Il 1 dicembre 2019 presso l’Associazione ChiAmaMilano si è svolta la cerimonia di premiazione del V Premio Internazionale Franco Fortini, organizzata dall’Associazione Poiein con il contributo della Fondazione per la critica sociale, e in collaborazione con MediumPoesia. A vincere il concorso è stato Fabio Franzin, poeta nato a Milano nel 1963, ma trasferitosi a Chiarano, vicino a Treviso, nel 1970. Poeta civile, nonché operaio, ha vissuto nel paese originario della madre, proprio durante l’epoca in cui industrializzazione e cementificazione modificavano il paesaggio veneto. Attento a queste trasformazioni del paesaggio, come il conterraneo Zanzotto, ma anche ai cambiamenti sociologici, la sua scrittura in versi cerca spesso risposte alle dinamiche dei processi produttivi a cui la realtà umana è stata sottoposta negli ultimi cinquanta anni.
Estranea agli ambiti accademici, nonostante la sua opera sia sempre stata valutata positivamente anche da questi settori, la sua carriera letteraria ha spesso scontato la marginalità della poesia in dialetto, poco considerata dalla grande editoria negli ultimi due decenni. Eppure come altri dialettali della stessa generazione (ad esempio, il romagnolo Giovanni Nadiani) già con Fabrica (2009) Fabio Franzin è stato capace di catturare il linguaggio della produzione, della condizione del lavoro, la lingua viva parlata dalla gente, dagli operai. Questo suo percorso poetico è dunque anche politico, e con Corpo dea realtà, edito dalla piccola ma tenace casa editrice Puntoacapo, Fabio Franzin si interroga sulle parole capaci di resistere sul fondo della Storia comune degli uomini, parole che si levano coraggiosamente dalla catena di montaggio, mentre incitano i giovani contro gli algoritmi che valutano le prestazioni sul lavoro, che valutano la vita stessa e il valore della persona; prendendo in considerazione se stesso e la propria crisi, valuta anche l’uomo che certo si è fatto ingiutìndo fun e polvara de legno / inghiottendo fumo e polvere di legno… In sostanza opera una valutazione sul mondo operaio e in generale sui temi del lavoro in Italia, partendo da chi è ultimo nella società della produzione / consumo, e si interroga su quali risposte siano da fornire alla società italiana e all’umanità, anche a quella che verrà.
Tutta la poesia di Franzin accade tra i versi e tra le sirene che suonano la pausa pranzo e la fine del turno, mentre si rischia di finire sotto un carrello elevatore, mentre si pensa al figlio laureato, “che non finisca anche lui nello stesso capannone”. Corpo dea realtà è dunque un’opera che pone interrogativi sulle prospettive dell’umanità e delle giovani generazioni, partendo dalla realtà lavorativa tra sfruttamento e precariato, ma i monologhi del libro coinvolgono anche la sfera del linguaggio catturando, come in Teater (1978) di un altro grande della poesia dialettale milanese, cioè Franco Loi, la parola ascoltata, detta, non la lingua letteraria.
Fabio Franzin dà vita a una serie di monologhi in versi e il pensiero va alla catena umana che unisce, una catena umana che non sia solo una catena di montaggio, ma capace di chiedere verità e onestà, anche alla poesia, ed implicitamente il processo di formazione dell’opera risponde politicamente alla sottomissione che le regole della produzione e del capitalismo impongono oggi.

 

da Corpo dea realtà/Corpo della realtà (Puntoacapo 2019)
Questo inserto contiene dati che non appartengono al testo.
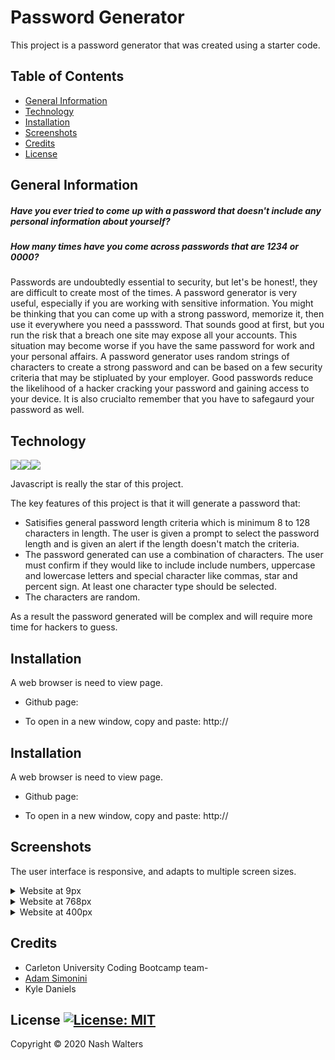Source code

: # Password Generator
This project is a password generator that was created using a starter code.

## Table of Contents
* [General Information](#general-information)
* [Technology](#technology)
* [Installation](#installation)
* [Screenshots](#screenshots)
* [Credits](#credits)
* [License](#license)

## General Information
##### Have you ever tried to come up with a password that doesn't include any personal information about yourself?
##### How many times have you come across passwords that are 1234 or 0000?
Passwords are undoubtedly essential to security, but let's be honest!, they are difficult to create most of the times. A password generator is very useful, especially if you are working with sensitive information.  You might be thinking that you can come up with a strong password, memorize it, then use it everywhere you need a passsword. That sounds good at first, but you run the risk that a breach one site may expose all your accounts. This situation may become worse if you have the same password for work and your personal affairs. A password generator uses random strings of characters to create a strong password and can be based on a few security criteria that may be stipluated by your employer. Good passwords reduce the likelihood of a hacker cracking your password and gaining access to your device. It is also crucialto  remember that you have to safegaurd your password as well.

## Technology 
<img src="https://img.shields.io/badge/html5%20-%23E34F26.svg?&style=for-the-badge&logo=html5&logoColor=white"/><img src="https://img.shields.io/badge/css3%20-%231572B6.svg?&style=for-the-badge&logo=css3&logoColor=white"/><img src="https://img.shields.io/badge/javascript%20-%23323330.svg?&style=for-the-badge&logo=javascript&logoColor=%23F7DF1E"/>

Javascript is really the star of this project.

The key features of this project is that it will generate a password that:
* Satisifies general password length criteria which is minimum 8 to 128 characters in length. The user is given a prompt to select the password length and is given an alert if the length doesn't match the criteria.
* The password generated can use a combination of characters. The user must confirm if they would like to include include numbers, uppercase and lowercase letters and special character like commas, star and percent sign. At least one character type should be selected.
* The characters are random.

As a result the password generated will be complex and will require more time for hackers to guess.

## Installation

A web browser is need to view page.

* Github page: []()

* To open in a new window, copy and paste: http://<span></span>

## Installation

A web browser is need to view page.

* Github page: 

* To open in a new window, copy and paste: http://<span></span>

## Screenshots
The user interface is responsive, and adapts to multiple screen sizes.
<details>
  <summary>Website at 9px</summary>
  <img src="" alt= "screenshot of site at 922px">
</details>
<details>
  <summary>Website at 768px</summary>
   <img src="" alt= "screenshot of site at 768px">
</details>
<details>
  <summary>Website at 400px</summary>
   <img src="" alt= "screenshot of site at 400px">
</details>

## Credits

* Carleton University Coding Bootcamp team- 
* [Adam Simonini](https://github.com/adamsimonini)
* Kyle Daniels

## License [![License: MIT](https://img.shields.io/badge/License-MIT-yellow.svg)](https://opensource.org/licenses/MIT)

Copyright © 2020 Nash Walters
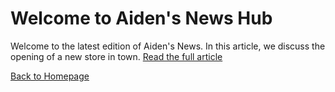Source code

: <h1>Welcome to Aiden's News Hub</h1>

<p>Welcome to the latest edition of Aiden's News. In this article, we discuss the opening of a new store in town. <a href="Aiden_Ortiz.html">Read the full article</a></p>
<a href="index.html">Back to Homepage</a>



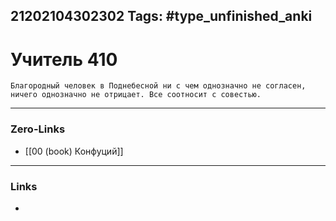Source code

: 21202104302302
Tags: #type_unfinished_anki
---
# Учитель 410

    Благородный человек в Поднебесной ни с чем однозначно не согласен, ничего однозначно не отрицает. Все соотносит с совестью.

---
### Zero-Links
- [[00 (book) Конфуций]]
---
### Links
-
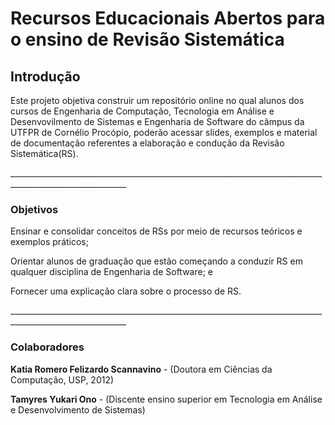 <h1>Recursos Educacionais Abertos para o ensino de Revisão Sistemática</h1>
<h2>Introdução</h2>
<p>Este projeto objetiva construir um repositório online no qual 
alunos dos cursos de Engenharia de Computação, Tecnologia em Análise e Desenvovilmento de Sistemas
e Engenharia de Software do câmpus da UTFPR de Cornélio Procópio, poderão acessar slides, exemplos e material de
documentação referentes a elaboração e condução da Revisão Sistemática(RS).</p>
___________________________________________________________________________________________________________<br>
<h3>Objetivos</h3>
<p>Ensinar e consolidar conceitos de RSs por meio de recursos teóricos e exemplos práticos;</p>
<p>Orientar alunos de graduação que estão começando a conduzir RS em qualquer disciplina de Engenharia de Software; e</p>
<p>Fornecer uma explicação clara sobre o processo de RS.</p>
___________________________________________________________________________________________________________<br>

<h3>Colaboradores</h3>
<p><b>Katia Romero Felizardo Scannavino</b> - (Doutora em Ciências da Computação, USP, 2012)</p>
<p><b>Tamyres Yukari Ono</b> - (Discente ensino superior em Tecnologia em Análise e Desenvolvimento de Sistemas)</p>

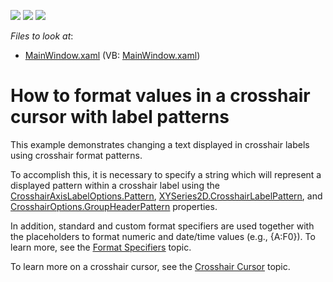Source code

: <!-- default badges list -->
![](https://img.shields.io/endpoint?url=https://codecentral.devexpress.com/api/v1/VersionRange/128569937/22.2.2%2B)
[![](https://img.shields.io/badge/Open_in_DevExpress_Support_Center-FF7200?style=flat-square&logo=DevExpress&logoColor=white)](https://supportcenter.devexpress.com/ticket/details/E4478)
[![](https://img.shields.io/badge/📖_How_to_use_DevExpress_Examples-e9f6fc?style=flat-square)](https://docs.devexpress.com/GeneralInformation/403183)
<!-- default badges end -->
<!-- default file list -->
*Files to look at*:

* [MainWindow.xaml](./CS/UsingCrosshairLabelPattern/MainWindow.xaml) (VB: [MainWindow.xaml](./VB/UsingCrosshairLabelPattern/MainWindow.xaml))
<!-- default file list end -->
# How to format values in a crosshair cursor with label patterns


<p>This example  demonstrates changing a text displayed  in crosshair labels using crosshair format patterns.</p><p>To accomplish this, it is necessary to specify a string which will represent a displayed pattern within a crosshair label using the  <a href="http://documentation.devexpress.com/#WPF/DevExpressXpfChartsCrosshairAxisLabelOptions_Patterntopic"><u>CrosshairAxisLabelOptions.Pattern</u></a>, <a href="http://documentation.devexpress.com/#WPF/DevExpressXpfChartsXYSeries2D_CrosshairLabelPatterntopic"><u>XYSeries2D.CrosshairLabelPattern</u></a>, and <a href="http://documentation.devexpress.com/#WPF/DevExpressXpfChartsCrosshairOptions_GroupHeaderPatterntopic"><u>CrosshairOptions.GroupHeaderPattern</u></a> properties.</p><p>In addition, standard and custom format specifiers are used together with the placeholders to format numeric and date/time values (e.g., {A:F0}). To learn more, see the <a href="http://documentation.devexpress.com/#WindowsForms/CustomDocument2141"><u>Format Specifiers</u></a> topic. </p><p>To learn more on a crosshair cursor, see the <a href="http://documentation.devexpress.com/#WPF/CustomDocument11974"><u>Crosshair Cursor</u></a> topic. </p><p><br />
</p>

<br/>


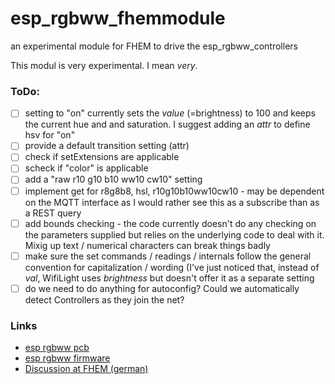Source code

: # esp_rgbww_fhemmodule
an experimental module for FHEM to drive the esp_rgbww_controllers


This modul is very experimental. I mean *very*.

### ToDo:
* [ ] setting to "on" currently sets the *value* (=brightness) to 100 and keeps the current hue and and saturation. I suggest adding an *attr* to define hsv for "on"
* [ ] provide a default transition setting (attr)
* [ ] check if setExtensions are applicable
* [ ] scheck if "color" is applicable
* [ ] add a "raw r10 g10 b10 ww10 cw10" setting
* [ ] implement get for r8g8b8, hsl, r10g10b10ww10cw10 - may be dependent on the MQTT interface as I would rather see this as a subscribe than as a REST query
* [ ] add bounds checking - the code currently doesn't do any checking on the parameters supplied but relies on the underlying code to deal with it. Mixig up text / numerical characters can break things badly
* [ ] make sure the set commands / readings / internals follow the general convention for capitalization / wording (I've just noticed that, instead of *val*, WifiLight uses *brightness* but doesn't offer it as a separate setting
* [ ] do we need to do anything for autoconfig? Could we automatically detect Controllers as they join the net? 

### Links

* [esp rgbww pcb](https://github.com/patrickjahns/esp_rgbww_controller)
* [esp rgbww firmware](https://github.com/patrickjahns/esp_rgbww_firmware)
* [Discussion at FHEM (german)](https://forum.fhem.de/index.php?topic=48918)

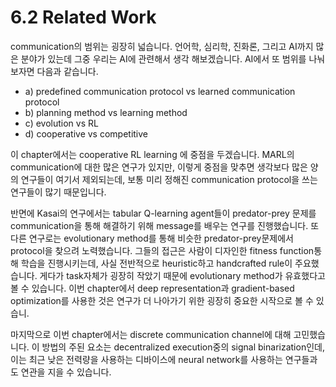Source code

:# 6.2 Related Work

communication의 범위는 굉장히 넓습니다. 언어학, 심리학, 진화론, 그리고 AI까지 많은 분야가 있는데 그중 우리는 AI에 관련해서 생각 해보겠습니다. AI에서 또 범위를 나눠보자면 다음과 같습니다. 

* a\) predefined communication protocol vs learned communication protocol
* b\) planning method vs learning method 
* c\) evolution vs RL
* d\) cooperative vs competitive

이 chapter에서는 cooperative RL learning 에 중점을 두겠습니다. MARL의 communication에 대한 많은 연구가 있지만, 이렇게 중점을 맞추면 생각보다 많은 양의 연구들이 여기서 제외되는데, 보통 미리 정해진 communication protocol을 쓰는 연구들이 많기 때문입니다.

반면에 Kasai의 연구에서는 tabular Q-learning agent들이 predator-prey 문제를 communication을 통해 해결하기 위해 message를 배우는 연구를 진행했습니다. 또 다른 연구로는 evolutionary method를 통해 비슷한 predator-prey문제에서 protocol을 찾으려 노력했습니다. 그들의 접근은 사람이 디자인한 fitness function통해 학습을 진행시키는데, 사실 전반적으로 heuristic하고 handcrafted rule이 주요했습니다. 게다가 task자체가 굉장히 작았기 때문에 evolutionary method가 유효했다고 볼 수 있습니다. 이번 chapter에서 deep representation과 gradient-based optimization를 사용한 것은 연구가 더 나아가기 위한 굉장히 중요한 시작으로 볼 수 있습니. 

마지막으로 이번 chapter에서는 discrete communication channel에 대해 고민했습니다. 이 방법의 주된 요소는 decentralized execution중의 signal binarization인데, 이는 최근 낮은 전력량을 사용하는 디바이스에 neural network를 사용하는 연구들과도 연관을 지을 수 있습니다.

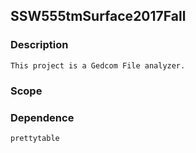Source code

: ## SSW555tmSurface2017Fall

### Description
    This project is a Gedcom File analyzer.

### Scope

### Dependence
    prettytable

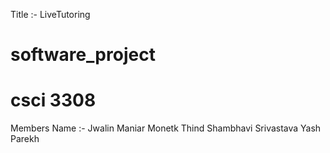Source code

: Title :-   LiveTutoring

# software_project
# csci 3308



Members Name :-  Jwalin Maniar
                 Monetk Thind
                 Shambhavi Srivastava
                 Yash Parekh



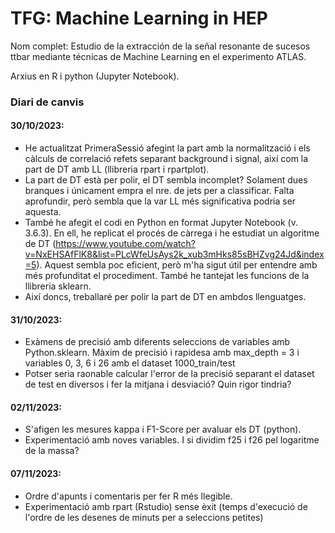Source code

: # TFG: Machine Learning in HEP
Nom complet: Estudio de la extracción de la señal resonante de sucesos ttbar mediante técnicas de Machine Learning en el experimento ATLAS.

Arxius en R i python (Jupyter Notebook).

### Diari de canvis

#### 30/10/2023:
- He actualitzat PrimeraSessió afegint la part amb la normalització i els càlculs de correlació refets separant background i signal, així com la part de DT amb LL (llibreria rpart i rpartplot).
- La part de DT està per polir, el DT sembla incomplet? Solament dues branques i únicament empra el nre. de jets per a classificar. Falta aprofundir, però sembla que la var LL més significativa podria ser aquesta.
- També he afegit el codi en Python en format Jupyter Notebook (v. 3.6.3). En ell, he replicat el procés de càrrega i he estudiat un algoritme de DT (https://www.youtube.com/watch?v=NxEHSAfFlK8&list=PLcWfeUsAys2k_xub3mHks85sBHZvg24Jd&index=5). Aquest sembla poc eficient, però m'ha sigut útil per entendre amb més profunditat el procediment. També he tantejat les funcions de la llibreria sklearn.
- Així doncs, treballaré per polir la part de DT en ambdos llenguatges.

#### 31/10/2023:
- Exàmens de precisió amb diferents seleccions de variables amb Python.sklearn. Màxim de precisió i rapidesa amb max_depth = 3 i variables 0, 3, 6 i 26 amb el dataset 1000_train/test
- Potser seria raonable calcular l'error de la precisió separant el dataset de test en diversos i fer la mitjana i desviació? Quin rigor tindria?

#### 02/11/2023:
- S'afigen les mesures kappa i F1-Score per avaluar els DT (python).
- Experimentació amb noves variables. I si dividim f25 i f26 pel logaritme de la massa?

#### 07/11/2023:
- Ordre d'apunts i comentaris per fer R més llegible.
- Experimentació amb rpart (Rstudio) sense èxit (temps d'execució de l'ordre de les desenes de minuts per a seleccions petites)
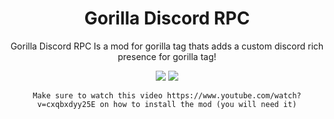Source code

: <div align="center">
<h1>Gorilla Discord RPC</h1>
  <p align="center">Gorilla Discord RPC Is a mod for gorilla tag thats adds a custom discord rich presence for gorilla tag!</p>
  </a>
  <a href="https://github.com/Chin0303/Gorilla-Discord-RPC/LICENSE"><img src="https://img.shields.io/badge/license-MIT-%23373737"</img></a>
  <img src="https://img.shields.io/github/downloads/Chin0303/Gorilla-Discord-RPC/total?label=Downloads">

    Make sure to watch this video https://www.youtube.com/watch?v=cxqbxdyy25E on how to install the mod (you will need it)
</div>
Nome e date, modèl e misure

‘A fabrica ‘ndo’ che da un mese
‘ò catà lavoro a pressàr cartoni
– co’l cancèl che òcia aa Provinciàe
ingolfàdha de tir, pitpit e forgonzhini
a òni ora del dì e dea nòt – confina
co’l zhimitero del paese. ‘Na mureta
de cimento grisa alta dó metri, tàjia
‘a base dei zhipressi in fia, e voltra
el viaét ‘n’antra bruta mura, ‘n’antro
capanón, e dopo ‘n’antro ‘ncora, serà…

Vive te ‘na tèra che no’à rispèto nianca
pa’ i morti, che no’ sa pì darghe ‘a pase
che i merita. Li pense là, co’i só fiori
de plastica, circondàdhi dal griso, dai
rumori, tiràdhi ‘ncora drento al nostro
far e desfàr, ae nostre smanie insulse.

Li pense là, tuti strenti tee coeonbère,
oniùn co’l só nome, ‘e date, come
‘e tasse de scàtoe e fòji che fen,
‘a etichéta petàdha, modèl e misure.

Nome e date, modello e misure

La fabbrica dove ho trovato lavoro
da un mese a pressare cartoni
– col cancello che guarda alla Provinciale
ingolfata di tir, clacson e furgoncini
ad ogni ora del giorno e della notte – confina
col cimitero del paese. Un muro
di cemento alto due metri, taglia
la base alla fila dei cipressi, e oltre
il vialetto, un altro muro orrendo, un altro
capannone, e poi un altro ancora, chiuso…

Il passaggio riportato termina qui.